La belleza y grandiosidad de la Colegiata de Osuna es algo más que un monumento o un mausoleo del duque originario; es la corroboración de la relación estrecha entre el arte, la creación artística y la muerte como detonante y estímulo -y tan cercanos fonéticamente- de la construcción de esa impresionante Colegiata o del poema iniciático que una joven escribe.

Como nos indica Isidoro de Sevilla en su Etimologías, el arte es hacer cosas, hacer cosas en principio bellas, o más bien la capacidad de hacerlas. Desde un producto artesano hasta el soneto de un poeta. Según el aserto clásico el arte imita a la naturaleza y naturaleza viene de «natura» es decir «lo nacido». Y todo lo que nace muere: el arte así más que a la naturaleza, imita a la muerte. Vida y muerte las dos caras de Juno y el rostro último del arte.

Según la leyenda clásica que recoge Plinio, el arte de la pintura nace de una doncella corintia que, al despedir a su amante que se embarcaba, ve en una sombra en la pared el reflejo de su figura y con un trozo de carbón traza su silueta.

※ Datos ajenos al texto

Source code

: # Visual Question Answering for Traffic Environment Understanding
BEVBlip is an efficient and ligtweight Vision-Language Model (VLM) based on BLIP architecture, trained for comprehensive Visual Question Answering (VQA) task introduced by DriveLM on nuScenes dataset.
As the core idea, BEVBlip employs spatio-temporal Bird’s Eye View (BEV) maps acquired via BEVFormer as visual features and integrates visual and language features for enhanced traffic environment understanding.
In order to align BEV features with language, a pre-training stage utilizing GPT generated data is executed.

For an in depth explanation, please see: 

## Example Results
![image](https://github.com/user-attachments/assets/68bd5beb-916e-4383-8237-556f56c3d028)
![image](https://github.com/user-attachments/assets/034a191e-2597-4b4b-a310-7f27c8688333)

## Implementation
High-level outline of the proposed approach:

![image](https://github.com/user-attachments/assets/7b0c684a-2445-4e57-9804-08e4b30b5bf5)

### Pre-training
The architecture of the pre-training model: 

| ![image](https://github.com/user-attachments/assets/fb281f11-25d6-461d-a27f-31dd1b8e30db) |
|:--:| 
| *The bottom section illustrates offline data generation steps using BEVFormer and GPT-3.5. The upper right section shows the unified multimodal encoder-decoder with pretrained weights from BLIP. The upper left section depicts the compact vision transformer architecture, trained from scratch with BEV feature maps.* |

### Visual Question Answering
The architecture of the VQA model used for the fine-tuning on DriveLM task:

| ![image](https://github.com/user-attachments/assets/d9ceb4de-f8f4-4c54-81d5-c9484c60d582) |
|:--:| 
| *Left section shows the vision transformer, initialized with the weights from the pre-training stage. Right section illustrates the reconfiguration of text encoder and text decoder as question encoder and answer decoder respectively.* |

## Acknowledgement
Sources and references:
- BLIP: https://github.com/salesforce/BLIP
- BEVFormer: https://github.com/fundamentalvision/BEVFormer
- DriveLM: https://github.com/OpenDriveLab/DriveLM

Es decir la ausencia ya marca ese origen mítico. El arte no es neutro y cuando la amada corintia dibuja la silueta de su amado en la pared, está dibujando la ausencia. Y como escribió Alano de Lille «las sombras de las cosas en cosas convierte» y «en verdad transmuta cada mentira». El arte es pues un mito, un mito cuya función es explicar el mundo, ausentar la muerte. El arte viene a ser un daimon, un intermediario entre la vida contingente y la inexistente inmortalidad. Ya que el arte se bate con el dualismo que representa la finitud y el infinito, la muerte y la vida eterna. De alguna manera, el arte abstrae la materialidad de la vida y la dota de una forma, idea, que nos parece trascendente. Entre lo absurdo de vivir y lo absurdo de morir está el arte.

El arte así se convierte no en descubrimiento de la verdad a través de la belleza, sino de la mentira a través de la ausencia porque la pintura simia veri, simula la verdad. Y la única verdad es la muerte. Y hay tres lugares en el mundo donde la muerte está más presente: un hospital, un camposanto y un museo.

El ser humano no soporta su existencia; basta con mirar las caras de la gente en la calle. Y la consuela con el arte, las adicciones o las creencias (religión, ideología, deporte). El hecho de que la religión sea un acicate, e incluso una impulsora del arte, no hace sino reflejar de manera indirecta esa relación directa entre arte y muerte. Ni siquiera el amor, un sucedáneo de la muerte, es tan fuerte. De hecho amamos porque anhelamos ser inmortales.

Escribe Umberto Eco que «después del siglo XI el poeta ve claramente en su trabajo un modo de adquirir inmortalidad». Y Abelardo consideraba que los muertos perviven en la obra de los poetas. La literatura, como dice Muñoz Molina, es así la posibilidad de un diálogo maravilloso entre la vida y la muerte. Mas la experiencia del arte es también la experiencia de la belleza, el oxímoron de la muerte, y de alguna manera con esa experiencia antitética se repulsa la muerte, se le exorciza al menos, aunque sea en un tiempo limitado y contingente. ¿El arte justifica la vida como quería Nietzsche o más bien la muerte al arte? El artista siempre está asomado al abismo.